Paul Tillich's perspective is theologian one. Starting from there, then, Tillich provides, in a 1952 monograph, a discussion of an interesting contrast. This contrast involves the two concepts of individualization, and participation. The monograph is a book, divided into chapters with subsections. In the "participation" subsection there appears also the word "collective." The discussion as we said is from 1952. The fact that it is 1952 means that this is before the words "participation" and "collective," which are examples of words that have long been the subject of a general, sustained cultural onslaught, were successfully driven out of circulation, the results of which are now manifesting as a toothless American culture. Or: tool-less, rule-less and theory-less.
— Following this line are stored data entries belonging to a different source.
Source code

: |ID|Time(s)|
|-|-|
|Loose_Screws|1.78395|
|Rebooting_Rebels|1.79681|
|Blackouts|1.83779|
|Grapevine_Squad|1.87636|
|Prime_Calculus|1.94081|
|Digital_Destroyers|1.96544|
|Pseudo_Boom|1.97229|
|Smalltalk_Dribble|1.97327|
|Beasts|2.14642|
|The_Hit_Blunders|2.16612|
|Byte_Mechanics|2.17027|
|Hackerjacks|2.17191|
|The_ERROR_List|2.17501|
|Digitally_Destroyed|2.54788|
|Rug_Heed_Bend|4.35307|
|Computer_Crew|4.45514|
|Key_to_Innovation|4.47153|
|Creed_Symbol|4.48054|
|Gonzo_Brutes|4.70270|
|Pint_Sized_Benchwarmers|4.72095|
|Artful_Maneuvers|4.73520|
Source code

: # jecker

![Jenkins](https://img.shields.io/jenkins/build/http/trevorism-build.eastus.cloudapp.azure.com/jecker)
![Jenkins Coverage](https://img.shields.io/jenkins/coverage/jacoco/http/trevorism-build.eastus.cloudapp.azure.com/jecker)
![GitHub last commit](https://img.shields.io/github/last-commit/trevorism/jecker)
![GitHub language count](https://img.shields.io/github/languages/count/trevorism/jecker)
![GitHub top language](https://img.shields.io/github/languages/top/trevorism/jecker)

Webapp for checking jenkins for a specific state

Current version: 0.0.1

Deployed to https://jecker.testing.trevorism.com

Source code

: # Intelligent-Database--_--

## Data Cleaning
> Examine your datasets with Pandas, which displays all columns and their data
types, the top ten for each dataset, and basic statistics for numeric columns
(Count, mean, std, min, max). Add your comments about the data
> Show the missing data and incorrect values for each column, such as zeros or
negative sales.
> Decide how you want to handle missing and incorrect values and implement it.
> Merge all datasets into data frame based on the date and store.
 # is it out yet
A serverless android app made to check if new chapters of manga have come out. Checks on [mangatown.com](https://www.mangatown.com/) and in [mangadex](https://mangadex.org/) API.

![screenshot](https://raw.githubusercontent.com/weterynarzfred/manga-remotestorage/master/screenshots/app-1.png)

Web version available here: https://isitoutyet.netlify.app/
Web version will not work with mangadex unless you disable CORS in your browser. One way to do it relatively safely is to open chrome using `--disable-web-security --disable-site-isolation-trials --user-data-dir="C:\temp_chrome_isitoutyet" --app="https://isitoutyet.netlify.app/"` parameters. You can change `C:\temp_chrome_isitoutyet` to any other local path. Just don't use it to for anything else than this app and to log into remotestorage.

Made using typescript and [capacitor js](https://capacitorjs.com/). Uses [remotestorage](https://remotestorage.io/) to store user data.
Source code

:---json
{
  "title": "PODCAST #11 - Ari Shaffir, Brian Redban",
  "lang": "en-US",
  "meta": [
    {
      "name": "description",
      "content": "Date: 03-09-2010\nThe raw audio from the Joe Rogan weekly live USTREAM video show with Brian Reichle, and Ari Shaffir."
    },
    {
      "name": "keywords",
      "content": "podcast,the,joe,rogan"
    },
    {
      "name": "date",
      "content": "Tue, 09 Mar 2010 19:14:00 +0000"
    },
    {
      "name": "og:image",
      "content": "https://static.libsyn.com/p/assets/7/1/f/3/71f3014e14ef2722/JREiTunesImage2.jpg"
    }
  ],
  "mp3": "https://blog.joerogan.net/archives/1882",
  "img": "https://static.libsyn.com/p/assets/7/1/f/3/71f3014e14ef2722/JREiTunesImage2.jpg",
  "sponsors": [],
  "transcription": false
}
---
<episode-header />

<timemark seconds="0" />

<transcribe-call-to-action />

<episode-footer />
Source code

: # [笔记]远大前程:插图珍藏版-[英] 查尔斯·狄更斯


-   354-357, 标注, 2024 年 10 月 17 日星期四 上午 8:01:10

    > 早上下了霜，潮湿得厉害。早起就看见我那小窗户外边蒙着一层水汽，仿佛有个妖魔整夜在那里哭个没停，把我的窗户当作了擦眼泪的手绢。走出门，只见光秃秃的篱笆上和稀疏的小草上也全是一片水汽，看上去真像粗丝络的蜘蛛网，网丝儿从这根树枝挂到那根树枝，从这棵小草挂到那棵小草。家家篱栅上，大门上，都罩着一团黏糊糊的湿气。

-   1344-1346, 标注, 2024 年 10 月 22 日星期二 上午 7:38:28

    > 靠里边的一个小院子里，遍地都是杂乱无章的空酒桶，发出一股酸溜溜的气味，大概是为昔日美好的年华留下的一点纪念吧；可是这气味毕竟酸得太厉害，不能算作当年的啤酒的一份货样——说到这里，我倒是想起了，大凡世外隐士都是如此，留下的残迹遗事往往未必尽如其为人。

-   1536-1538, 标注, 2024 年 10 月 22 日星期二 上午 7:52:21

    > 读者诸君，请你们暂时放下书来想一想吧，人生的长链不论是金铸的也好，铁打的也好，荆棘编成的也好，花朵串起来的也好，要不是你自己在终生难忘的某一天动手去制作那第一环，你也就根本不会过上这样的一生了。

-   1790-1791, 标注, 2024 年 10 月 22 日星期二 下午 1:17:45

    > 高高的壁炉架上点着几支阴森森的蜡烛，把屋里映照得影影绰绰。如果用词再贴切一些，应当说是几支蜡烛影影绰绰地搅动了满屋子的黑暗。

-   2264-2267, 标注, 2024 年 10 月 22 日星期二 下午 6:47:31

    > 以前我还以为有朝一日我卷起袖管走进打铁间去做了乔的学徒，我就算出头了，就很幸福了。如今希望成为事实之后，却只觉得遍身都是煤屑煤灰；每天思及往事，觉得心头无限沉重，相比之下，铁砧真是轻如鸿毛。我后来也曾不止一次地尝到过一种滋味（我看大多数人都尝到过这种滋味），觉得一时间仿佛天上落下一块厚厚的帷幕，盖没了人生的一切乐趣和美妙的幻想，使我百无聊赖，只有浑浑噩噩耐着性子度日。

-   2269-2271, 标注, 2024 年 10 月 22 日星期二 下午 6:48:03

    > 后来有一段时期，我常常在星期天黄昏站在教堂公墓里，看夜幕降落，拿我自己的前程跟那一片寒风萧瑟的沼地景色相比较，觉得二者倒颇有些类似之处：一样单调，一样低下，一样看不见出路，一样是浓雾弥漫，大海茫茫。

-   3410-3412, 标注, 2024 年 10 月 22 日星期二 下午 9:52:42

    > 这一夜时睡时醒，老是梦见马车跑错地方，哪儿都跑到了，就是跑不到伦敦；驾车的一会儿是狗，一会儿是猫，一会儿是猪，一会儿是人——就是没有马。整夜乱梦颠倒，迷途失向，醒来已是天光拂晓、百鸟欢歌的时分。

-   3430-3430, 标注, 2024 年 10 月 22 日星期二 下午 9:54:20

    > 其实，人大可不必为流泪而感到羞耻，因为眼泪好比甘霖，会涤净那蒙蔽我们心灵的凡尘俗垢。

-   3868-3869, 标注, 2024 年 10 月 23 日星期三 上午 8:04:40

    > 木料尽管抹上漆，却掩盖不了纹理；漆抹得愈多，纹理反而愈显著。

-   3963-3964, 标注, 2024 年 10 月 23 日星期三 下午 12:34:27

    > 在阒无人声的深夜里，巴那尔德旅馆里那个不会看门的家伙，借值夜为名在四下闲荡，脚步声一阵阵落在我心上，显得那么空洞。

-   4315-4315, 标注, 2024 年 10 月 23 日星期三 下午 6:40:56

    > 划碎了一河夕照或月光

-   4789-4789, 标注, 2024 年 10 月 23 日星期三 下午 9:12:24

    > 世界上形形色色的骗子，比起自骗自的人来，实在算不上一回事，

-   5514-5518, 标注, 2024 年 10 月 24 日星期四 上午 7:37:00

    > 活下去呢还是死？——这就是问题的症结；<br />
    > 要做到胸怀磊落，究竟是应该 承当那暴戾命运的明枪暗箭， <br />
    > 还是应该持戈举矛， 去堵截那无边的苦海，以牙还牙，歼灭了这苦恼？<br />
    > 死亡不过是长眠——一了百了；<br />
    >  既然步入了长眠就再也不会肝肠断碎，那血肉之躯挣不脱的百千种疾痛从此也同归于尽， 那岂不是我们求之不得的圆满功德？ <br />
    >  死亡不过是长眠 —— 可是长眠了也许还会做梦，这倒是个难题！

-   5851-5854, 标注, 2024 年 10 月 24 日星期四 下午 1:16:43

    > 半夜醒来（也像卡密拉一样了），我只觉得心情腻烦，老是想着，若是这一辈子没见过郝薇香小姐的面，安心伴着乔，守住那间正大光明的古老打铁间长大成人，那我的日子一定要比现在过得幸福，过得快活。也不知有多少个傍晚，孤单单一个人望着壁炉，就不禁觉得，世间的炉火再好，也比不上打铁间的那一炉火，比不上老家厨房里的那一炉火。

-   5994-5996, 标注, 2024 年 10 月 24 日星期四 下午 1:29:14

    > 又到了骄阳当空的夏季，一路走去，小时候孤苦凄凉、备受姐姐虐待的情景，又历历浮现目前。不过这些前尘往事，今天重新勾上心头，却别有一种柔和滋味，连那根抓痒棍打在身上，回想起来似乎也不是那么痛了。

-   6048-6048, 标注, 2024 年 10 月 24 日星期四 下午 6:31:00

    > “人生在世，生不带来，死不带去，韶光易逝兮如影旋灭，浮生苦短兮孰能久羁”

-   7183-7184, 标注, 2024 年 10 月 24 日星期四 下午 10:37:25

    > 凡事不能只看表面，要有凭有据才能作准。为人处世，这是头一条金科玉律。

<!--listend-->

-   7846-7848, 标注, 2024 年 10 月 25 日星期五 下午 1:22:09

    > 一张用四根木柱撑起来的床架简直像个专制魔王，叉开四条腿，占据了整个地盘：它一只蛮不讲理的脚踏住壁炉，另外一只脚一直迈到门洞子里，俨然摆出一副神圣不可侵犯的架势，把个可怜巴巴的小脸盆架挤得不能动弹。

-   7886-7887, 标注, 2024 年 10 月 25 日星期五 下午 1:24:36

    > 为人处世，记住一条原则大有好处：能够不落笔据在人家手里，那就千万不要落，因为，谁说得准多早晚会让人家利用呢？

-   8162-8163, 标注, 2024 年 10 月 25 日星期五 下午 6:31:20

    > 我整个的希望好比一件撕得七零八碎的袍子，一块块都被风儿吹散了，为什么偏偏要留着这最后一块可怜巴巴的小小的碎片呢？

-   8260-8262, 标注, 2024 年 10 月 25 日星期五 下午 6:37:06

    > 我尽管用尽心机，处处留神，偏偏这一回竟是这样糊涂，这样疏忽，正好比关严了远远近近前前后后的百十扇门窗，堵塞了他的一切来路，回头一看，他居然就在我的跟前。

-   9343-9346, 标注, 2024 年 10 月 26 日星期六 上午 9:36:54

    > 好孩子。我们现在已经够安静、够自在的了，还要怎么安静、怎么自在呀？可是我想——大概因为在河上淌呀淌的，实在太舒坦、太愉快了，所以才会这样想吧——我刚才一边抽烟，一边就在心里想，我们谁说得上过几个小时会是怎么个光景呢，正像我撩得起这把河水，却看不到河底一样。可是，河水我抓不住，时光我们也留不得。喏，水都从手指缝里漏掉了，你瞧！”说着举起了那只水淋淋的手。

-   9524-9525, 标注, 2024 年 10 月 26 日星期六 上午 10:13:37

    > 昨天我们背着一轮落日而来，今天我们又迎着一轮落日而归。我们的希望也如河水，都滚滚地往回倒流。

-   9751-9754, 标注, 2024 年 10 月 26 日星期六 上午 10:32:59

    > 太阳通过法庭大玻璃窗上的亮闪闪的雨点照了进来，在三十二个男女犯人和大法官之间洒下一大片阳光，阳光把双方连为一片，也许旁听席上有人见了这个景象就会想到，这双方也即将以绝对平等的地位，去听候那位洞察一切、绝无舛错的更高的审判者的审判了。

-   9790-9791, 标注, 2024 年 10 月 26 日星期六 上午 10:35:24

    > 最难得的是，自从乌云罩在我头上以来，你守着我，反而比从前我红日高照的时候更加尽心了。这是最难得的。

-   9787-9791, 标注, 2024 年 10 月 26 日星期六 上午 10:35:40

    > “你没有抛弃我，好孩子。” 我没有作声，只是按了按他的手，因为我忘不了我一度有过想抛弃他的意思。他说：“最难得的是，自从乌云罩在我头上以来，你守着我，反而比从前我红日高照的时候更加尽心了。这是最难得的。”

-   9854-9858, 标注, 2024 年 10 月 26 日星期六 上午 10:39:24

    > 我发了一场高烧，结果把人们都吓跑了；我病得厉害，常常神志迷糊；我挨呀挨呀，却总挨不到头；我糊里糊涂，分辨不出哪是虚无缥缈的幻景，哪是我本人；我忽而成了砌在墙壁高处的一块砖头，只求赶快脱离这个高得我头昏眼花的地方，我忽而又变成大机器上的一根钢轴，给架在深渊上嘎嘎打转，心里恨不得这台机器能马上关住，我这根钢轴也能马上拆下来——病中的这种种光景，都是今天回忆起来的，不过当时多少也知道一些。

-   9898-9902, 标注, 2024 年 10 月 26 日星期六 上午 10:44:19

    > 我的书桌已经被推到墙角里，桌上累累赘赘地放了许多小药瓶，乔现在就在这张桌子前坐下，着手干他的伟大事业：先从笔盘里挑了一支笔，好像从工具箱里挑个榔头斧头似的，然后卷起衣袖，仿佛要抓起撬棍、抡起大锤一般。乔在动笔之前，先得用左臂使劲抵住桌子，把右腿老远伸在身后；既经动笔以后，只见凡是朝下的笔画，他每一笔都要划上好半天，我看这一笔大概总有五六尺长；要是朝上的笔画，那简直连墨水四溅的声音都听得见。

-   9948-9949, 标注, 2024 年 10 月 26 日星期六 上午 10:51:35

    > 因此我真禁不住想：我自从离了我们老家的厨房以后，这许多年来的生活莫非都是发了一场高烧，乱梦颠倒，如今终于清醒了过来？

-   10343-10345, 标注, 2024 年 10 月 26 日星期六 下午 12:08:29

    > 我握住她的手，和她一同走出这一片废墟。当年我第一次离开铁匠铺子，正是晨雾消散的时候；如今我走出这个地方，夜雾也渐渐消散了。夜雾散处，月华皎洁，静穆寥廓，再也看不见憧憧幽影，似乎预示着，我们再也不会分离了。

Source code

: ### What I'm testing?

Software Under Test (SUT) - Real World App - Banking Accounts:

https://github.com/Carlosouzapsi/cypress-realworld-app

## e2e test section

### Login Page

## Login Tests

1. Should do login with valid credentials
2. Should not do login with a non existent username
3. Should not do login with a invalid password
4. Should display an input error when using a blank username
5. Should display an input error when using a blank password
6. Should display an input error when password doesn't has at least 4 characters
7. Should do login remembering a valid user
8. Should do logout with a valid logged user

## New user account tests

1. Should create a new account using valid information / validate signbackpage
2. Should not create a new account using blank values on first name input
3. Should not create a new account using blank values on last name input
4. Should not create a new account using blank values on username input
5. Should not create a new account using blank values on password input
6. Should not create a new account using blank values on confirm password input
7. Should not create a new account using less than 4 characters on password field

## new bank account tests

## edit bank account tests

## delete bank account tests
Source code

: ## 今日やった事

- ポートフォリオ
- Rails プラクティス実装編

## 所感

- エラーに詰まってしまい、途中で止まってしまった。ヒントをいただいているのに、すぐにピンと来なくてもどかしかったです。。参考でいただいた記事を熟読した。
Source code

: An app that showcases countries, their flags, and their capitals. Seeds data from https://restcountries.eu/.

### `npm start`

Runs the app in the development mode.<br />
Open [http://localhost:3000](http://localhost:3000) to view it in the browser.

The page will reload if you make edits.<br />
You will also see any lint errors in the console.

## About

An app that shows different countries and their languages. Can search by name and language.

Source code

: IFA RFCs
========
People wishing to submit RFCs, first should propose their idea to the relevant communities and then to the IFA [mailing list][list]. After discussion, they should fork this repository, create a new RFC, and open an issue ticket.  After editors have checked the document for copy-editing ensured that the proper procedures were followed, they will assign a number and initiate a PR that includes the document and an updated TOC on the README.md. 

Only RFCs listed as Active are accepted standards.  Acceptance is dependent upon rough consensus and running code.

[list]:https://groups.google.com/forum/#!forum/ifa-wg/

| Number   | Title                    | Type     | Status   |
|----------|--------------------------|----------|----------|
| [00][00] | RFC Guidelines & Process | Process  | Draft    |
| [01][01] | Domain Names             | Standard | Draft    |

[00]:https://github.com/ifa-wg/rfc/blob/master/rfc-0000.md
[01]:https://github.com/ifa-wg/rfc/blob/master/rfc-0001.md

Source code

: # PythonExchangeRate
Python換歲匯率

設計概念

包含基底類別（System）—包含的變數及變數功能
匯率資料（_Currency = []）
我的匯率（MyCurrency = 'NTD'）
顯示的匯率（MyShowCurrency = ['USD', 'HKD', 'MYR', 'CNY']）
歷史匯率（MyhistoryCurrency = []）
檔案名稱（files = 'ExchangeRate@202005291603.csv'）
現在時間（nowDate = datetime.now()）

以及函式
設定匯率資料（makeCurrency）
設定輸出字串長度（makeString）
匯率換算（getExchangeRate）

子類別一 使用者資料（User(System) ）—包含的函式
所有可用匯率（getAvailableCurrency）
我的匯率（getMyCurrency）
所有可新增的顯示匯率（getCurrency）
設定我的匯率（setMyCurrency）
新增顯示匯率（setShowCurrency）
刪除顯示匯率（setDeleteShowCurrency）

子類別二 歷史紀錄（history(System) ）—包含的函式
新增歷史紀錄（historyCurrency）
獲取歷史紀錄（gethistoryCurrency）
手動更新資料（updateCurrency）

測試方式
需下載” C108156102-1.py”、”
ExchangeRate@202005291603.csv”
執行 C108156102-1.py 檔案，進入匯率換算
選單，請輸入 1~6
That discussion could still be alive -- if the human race were less corrupt!
A truly healthy discussion would present us with both of these concepts, which is to say the very project Tillich was engaged in, and I would like to add here that, just as the ideas of individual and collective will never be (we may add, "collectively") settled, neither can we be successful at putting the individual parts of capitalism permanently together for a theory representing a dead or static capitalism. Because it isn't dead or static. Instead there are a number of considerations at once. There is no way to finally unite all of them in one theory because of the way these variables represent as life itself. Here's an example based on train travel. These considerations are simultaneous and never equate with one another.
Are there any empty seats? (demography or demand)
What exactly is the price? (quantitative)
Which is the quality of the product? (qualitative, not quantitative)
Add to this the existential "to be or not to be" questions (why capitalism at all? Will a terrorist attack come? Will travel even be safe? Why does Amtrak actually exist in that space, and if so, why not privately owned? Why instead government owned?) and I think it irrefutable that no one theory can ever be created as to how all these combine. No way. It cannot be done -- not the way economists do it at any rate. In connection with this consider that in the world everything is in flux, therefore not stable. The mere fact of living in a capitalistic society does not have the power or authority or authority over logic to drive a conclusion that this can be analyzed with the kinds of explanations, theories and conclusions that derive out of the field of economics. This is personal vanity on the part of economists.
Capitalism is in flux, and it is part of a changing, insecure world.